Asaph Schwapp

No. 44
- Position: Fullback

Personal information
- Born: January 26, 1987 Hartford, Connecticut, U.S.
- Died: May 8, 2013 (aged 26)
- Listed height: 6 ft 0 in (1.83 m)
- Listed weight: 252 lb (114 kg)

Career information
- High school: Weaver (Hartford)
- College: Notre Dame
- NFL draft: 2009: undrafted

Career history
- Dallas Cowboys (2009)*; Hartford Colonials (2010–2011);
- * Offseason and/or practice squad member only

= Asaph Schwapp =

American football player (1987–2013)

Asaph Daniel Schwapp (January 26, 1987 – May 8, 2013) was an American football fullback.

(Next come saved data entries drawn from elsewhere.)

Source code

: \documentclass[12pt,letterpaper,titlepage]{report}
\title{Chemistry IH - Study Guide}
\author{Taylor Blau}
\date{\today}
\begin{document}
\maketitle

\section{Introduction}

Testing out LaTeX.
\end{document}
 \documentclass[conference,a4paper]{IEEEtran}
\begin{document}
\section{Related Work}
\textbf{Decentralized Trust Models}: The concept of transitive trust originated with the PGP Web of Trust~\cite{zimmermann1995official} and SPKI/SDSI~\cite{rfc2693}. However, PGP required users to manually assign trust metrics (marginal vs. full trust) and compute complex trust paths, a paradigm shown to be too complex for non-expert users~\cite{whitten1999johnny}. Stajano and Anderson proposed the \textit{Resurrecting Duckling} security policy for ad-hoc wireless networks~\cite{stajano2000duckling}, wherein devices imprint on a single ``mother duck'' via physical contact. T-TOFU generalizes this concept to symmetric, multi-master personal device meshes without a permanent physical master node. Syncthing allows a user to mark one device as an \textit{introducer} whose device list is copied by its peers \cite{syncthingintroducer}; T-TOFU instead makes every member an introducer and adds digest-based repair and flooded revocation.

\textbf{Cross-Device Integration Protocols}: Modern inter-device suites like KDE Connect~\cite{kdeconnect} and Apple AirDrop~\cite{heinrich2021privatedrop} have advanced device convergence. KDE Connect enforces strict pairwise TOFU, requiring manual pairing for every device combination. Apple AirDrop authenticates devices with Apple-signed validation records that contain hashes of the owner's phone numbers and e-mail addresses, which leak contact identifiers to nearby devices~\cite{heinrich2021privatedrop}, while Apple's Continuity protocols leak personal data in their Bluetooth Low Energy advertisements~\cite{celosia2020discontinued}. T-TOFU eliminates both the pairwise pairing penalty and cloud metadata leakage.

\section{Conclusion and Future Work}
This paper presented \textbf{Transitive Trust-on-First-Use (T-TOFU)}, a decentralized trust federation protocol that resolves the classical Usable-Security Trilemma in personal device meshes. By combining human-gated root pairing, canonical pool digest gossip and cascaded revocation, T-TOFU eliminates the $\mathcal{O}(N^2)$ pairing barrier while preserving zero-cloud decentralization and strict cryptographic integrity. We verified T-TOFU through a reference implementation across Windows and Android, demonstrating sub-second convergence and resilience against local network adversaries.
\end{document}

Schwapp was born and raised in Hartford, Connecticut. He played high school football at Weaver High School in Hartford where he earned first team all-state honors and named Gatorade Player of the Year in Connecticut in 2004 as a junior. He also played inside linebacker. He attended and played football at The University of Notre Dame. He entered the NFL signing as an undrafted free agent by the Dallas Cowboys in 2009 but was cut before the regular season began.

In 2010, he signed with the Hartford Colonials after he was drafted in the eighth round (40th overall) of the 2010 UFL draft. On August 10, 2011, the Colonials were contracted by the UFL, thus Schwapp became a free agent.

On May 8, 2013, Schwapp died after battling non-Hodgkin's lymphoma.